> _Problem requirements_
Restate the full set of records exactly, without adding or dropping a word.

-- Records for this exercise follows --

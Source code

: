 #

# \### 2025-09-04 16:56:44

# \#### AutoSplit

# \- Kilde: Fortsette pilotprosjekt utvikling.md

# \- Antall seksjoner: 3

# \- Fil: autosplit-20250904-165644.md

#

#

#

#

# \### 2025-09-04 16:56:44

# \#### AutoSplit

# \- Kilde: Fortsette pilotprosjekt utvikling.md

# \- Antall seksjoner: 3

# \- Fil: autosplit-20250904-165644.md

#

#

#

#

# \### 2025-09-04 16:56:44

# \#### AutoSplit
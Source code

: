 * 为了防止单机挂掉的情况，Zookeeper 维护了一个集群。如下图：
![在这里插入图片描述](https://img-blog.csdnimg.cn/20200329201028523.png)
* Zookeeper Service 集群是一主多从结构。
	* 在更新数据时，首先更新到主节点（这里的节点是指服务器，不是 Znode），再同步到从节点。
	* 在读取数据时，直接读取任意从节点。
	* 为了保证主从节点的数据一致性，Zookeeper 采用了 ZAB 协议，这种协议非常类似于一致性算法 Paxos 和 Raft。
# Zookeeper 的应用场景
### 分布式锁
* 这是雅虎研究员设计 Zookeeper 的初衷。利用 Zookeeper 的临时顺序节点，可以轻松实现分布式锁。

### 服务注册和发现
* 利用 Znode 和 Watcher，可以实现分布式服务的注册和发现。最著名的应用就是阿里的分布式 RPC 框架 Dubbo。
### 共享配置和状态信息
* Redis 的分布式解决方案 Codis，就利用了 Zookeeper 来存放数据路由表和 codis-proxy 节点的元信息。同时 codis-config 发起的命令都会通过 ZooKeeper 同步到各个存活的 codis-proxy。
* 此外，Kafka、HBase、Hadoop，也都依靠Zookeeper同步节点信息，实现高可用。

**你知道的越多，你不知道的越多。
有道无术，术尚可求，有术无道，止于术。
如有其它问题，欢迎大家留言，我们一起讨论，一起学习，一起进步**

-- Records for this exercise concluded --

> _Answer section_
Source code

: #

# \### 2025-09-04 16:56:44

# \#### AutoSplit

# \- Kilde: Fortsette pilotprosjekt utvikling.md

# \- Antall seksjoner: 3

# \- Fil: autosplit-20250904-165644.md

#

#

#

#

# \### 2025-09-04 16:56:44

# \#### AutoSplit

# \- Kilde: Fortsette pilotprosjekt utvikling.md

# \- Antall seksjoner: 3

# \- Fil: autosplit-20250904-165644.md

#

#

#

#

# \### 2025-09-04 16:56:44

# \#### AutoSplit
Source code

: * 为了防止单机挂掉的情况，Zookeeper 维护了一个集群。如下图：
![在这里插入图片描述](https://img-blog.csdnimg.cn/20200329201028523.png)
* Zookeeper Service 集群是一主多从结构。
	* 在更新数据时，首先更新到主节点（这里的节点是指服务器，不是 Znode），再同步到从节点。
	* 在读取数据时，直接读取任意从节点。
	* 为了保证主从节点的数据一致性，Zookeeper 采用了 ZAB 协议，这种协议非常类似于一致性算法 Paxos 和 Raft。
# Zookeeper 的应用场景
### 分布式锁
* 这是雅虎研究员设计 Zookeeper 的初衷。利用 Zookeeper 的临时顺序节点，可以轻松实现分布式锁。

### 服务注册和发现
* 利用 Znode 和 Watcher，可以实现分布式服务的注册和发现。最著名的应用就是阿里的分布式 RPC 框架 Dubbo。
### 共享配置和状态信息
* Redis 的分布式解决方案 Codis，就利用了 Zookeeper 来存放数据路由表和 codis-proxy 节点的元信息。同时 codis-config 发起的命令都会通过 ZooKeeper 同步到各个存活的 codis-proxy。
* 此外，Kafka、HBase、Hadoop，也都依靠Zookeeper同步节点信息，实现高可用。

**你知道的越多，你不知道的越多。
有道无术，术尚可求，有术无道，止于术。
如有其它问题，欢迎大家留言，我们一起讨论，一起学习，一起进步**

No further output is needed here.